■ Task item:
Needed from the data below: every line from the one with "2. Replace each with DWN/IPFS equivalent" up to and including the one with "- Create verification evidence for all claims", repeated exactly and with nothing else.

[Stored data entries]
┄┄┄┄┄┄┄┄┄┄┄┄┄┄┄┄┄┄┄┄
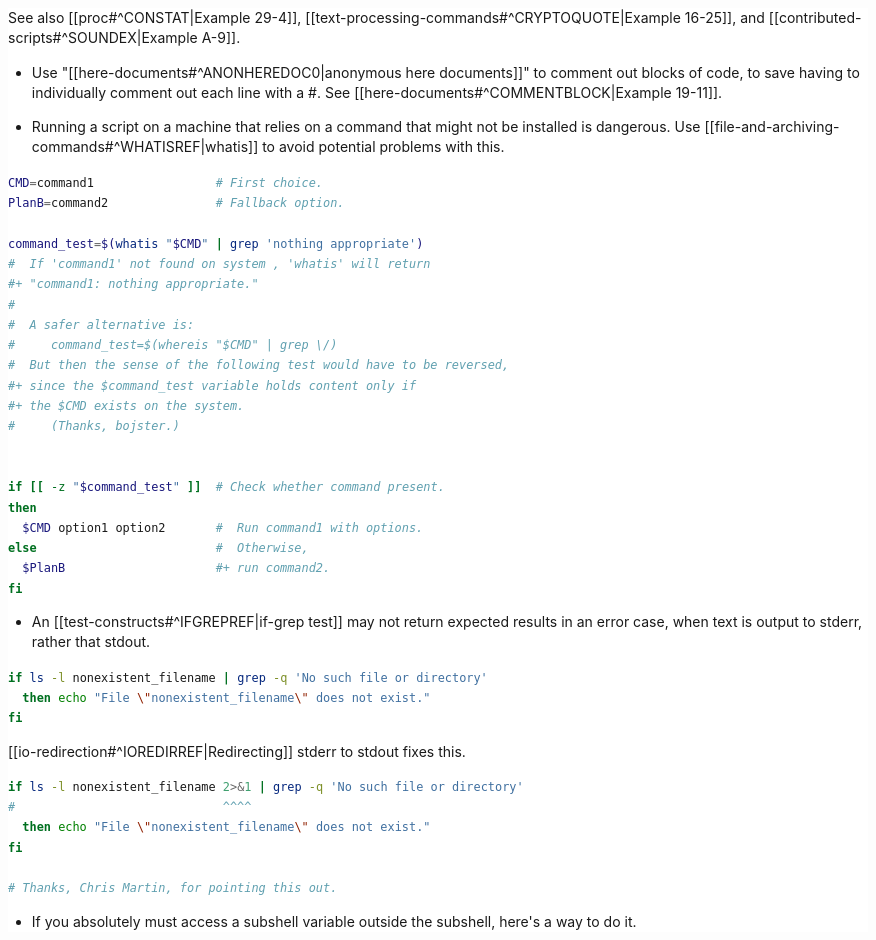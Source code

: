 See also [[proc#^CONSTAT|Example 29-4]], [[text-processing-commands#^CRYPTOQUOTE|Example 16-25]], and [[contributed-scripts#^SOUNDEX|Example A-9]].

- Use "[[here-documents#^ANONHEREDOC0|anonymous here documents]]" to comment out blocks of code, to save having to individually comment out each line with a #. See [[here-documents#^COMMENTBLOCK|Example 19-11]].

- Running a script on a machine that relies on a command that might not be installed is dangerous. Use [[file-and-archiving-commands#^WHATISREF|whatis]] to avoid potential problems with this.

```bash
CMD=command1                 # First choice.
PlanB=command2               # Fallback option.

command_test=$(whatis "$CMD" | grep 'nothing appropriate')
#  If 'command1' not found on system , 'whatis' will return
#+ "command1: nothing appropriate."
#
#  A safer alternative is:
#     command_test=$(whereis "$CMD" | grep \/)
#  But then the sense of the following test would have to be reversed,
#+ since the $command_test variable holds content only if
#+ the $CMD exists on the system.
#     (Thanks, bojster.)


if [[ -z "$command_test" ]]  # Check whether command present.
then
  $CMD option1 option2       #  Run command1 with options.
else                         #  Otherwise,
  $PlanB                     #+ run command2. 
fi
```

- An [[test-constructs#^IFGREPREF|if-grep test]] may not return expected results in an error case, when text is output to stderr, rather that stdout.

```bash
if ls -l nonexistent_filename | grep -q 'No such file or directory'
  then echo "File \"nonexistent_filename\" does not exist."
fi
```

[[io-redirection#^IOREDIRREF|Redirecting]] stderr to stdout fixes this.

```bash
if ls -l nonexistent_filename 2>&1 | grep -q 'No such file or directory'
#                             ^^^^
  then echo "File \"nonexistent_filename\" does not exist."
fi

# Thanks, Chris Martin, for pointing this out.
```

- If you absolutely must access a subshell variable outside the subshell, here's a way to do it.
┄┄┄┄┄┄┄┄┄┄┄┄┄┄┄┄┄┄┄┄
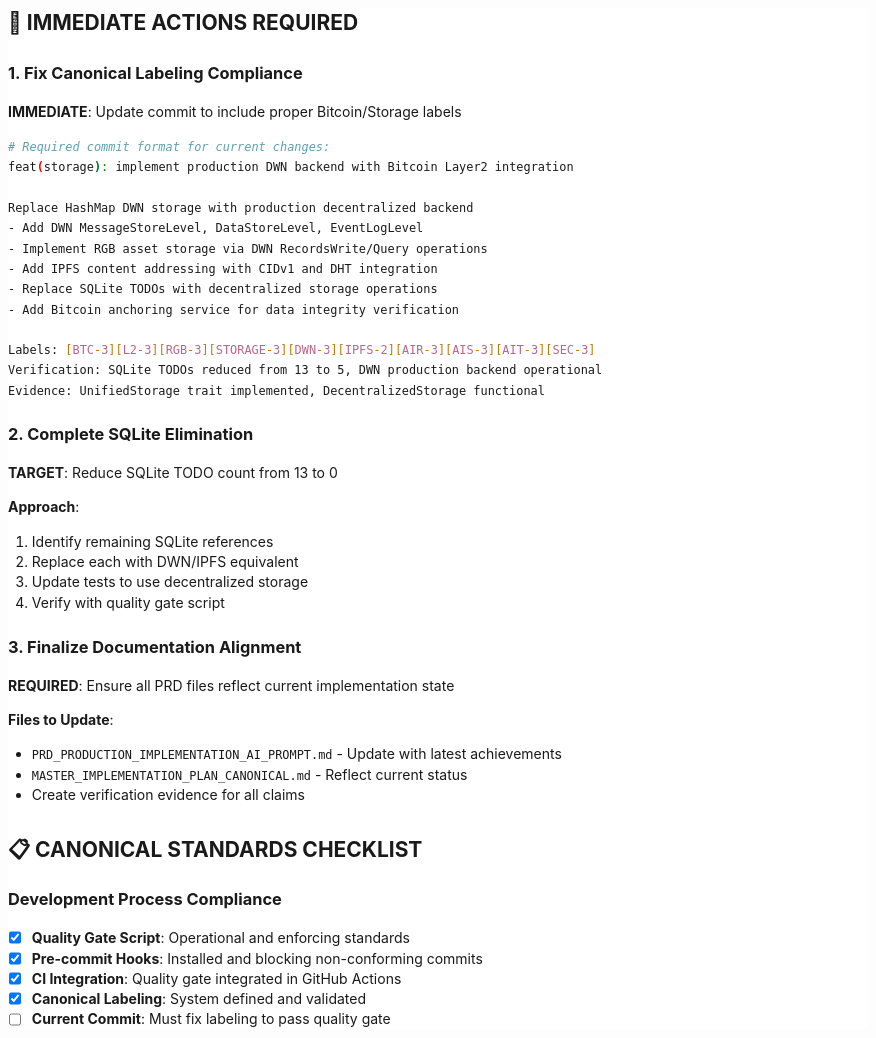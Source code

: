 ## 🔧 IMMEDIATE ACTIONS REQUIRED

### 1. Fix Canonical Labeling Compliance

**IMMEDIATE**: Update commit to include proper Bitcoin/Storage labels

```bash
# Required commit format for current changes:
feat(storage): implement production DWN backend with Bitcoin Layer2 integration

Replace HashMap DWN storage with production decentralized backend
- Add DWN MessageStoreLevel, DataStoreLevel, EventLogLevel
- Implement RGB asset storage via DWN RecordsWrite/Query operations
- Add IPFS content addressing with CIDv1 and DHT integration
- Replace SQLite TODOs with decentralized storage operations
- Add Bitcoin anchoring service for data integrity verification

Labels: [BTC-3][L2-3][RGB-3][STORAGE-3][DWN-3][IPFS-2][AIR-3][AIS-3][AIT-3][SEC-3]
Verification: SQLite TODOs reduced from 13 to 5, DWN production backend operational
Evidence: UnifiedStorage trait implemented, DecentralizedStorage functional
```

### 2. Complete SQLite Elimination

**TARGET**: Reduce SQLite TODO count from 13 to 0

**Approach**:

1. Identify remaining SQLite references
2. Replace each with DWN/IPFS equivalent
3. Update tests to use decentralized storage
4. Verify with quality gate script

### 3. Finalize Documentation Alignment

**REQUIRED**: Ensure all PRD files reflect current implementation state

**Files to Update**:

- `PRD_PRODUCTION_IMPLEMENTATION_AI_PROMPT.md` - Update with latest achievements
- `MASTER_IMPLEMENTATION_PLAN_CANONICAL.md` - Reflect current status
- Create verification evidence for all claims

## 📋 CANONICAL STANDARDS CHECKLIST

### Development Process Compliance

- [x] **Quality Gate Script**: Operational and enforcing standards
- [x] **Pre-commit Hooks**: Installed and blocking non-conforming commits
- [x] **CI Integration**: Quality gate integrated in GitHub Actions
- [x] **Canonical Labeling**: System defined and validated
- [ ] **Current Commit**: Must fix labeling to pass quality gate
┄┄┄┄┄┄┄┄┄┄┄┄┄┄┄┄┄┄┄┄
■ Output:
2. Replace each with DWN/IPFS equivalent
3. Update tests to use decentralized storage
4. Verify with quality gate script

### 3. Finalize Documentation Alignment

**REQUIRED**: Ensure all PRD files reflect current implementation state

**Files to Update**:

- `PRD_PRODUCTION_IMPLEMENTATION_AI_PROMPT.md` - Update with latest achievements
- `MASTER_IMPLEMENTATION_PLAN_CANONICAL.md` - Reflect current status
- Create verification evidence for all claims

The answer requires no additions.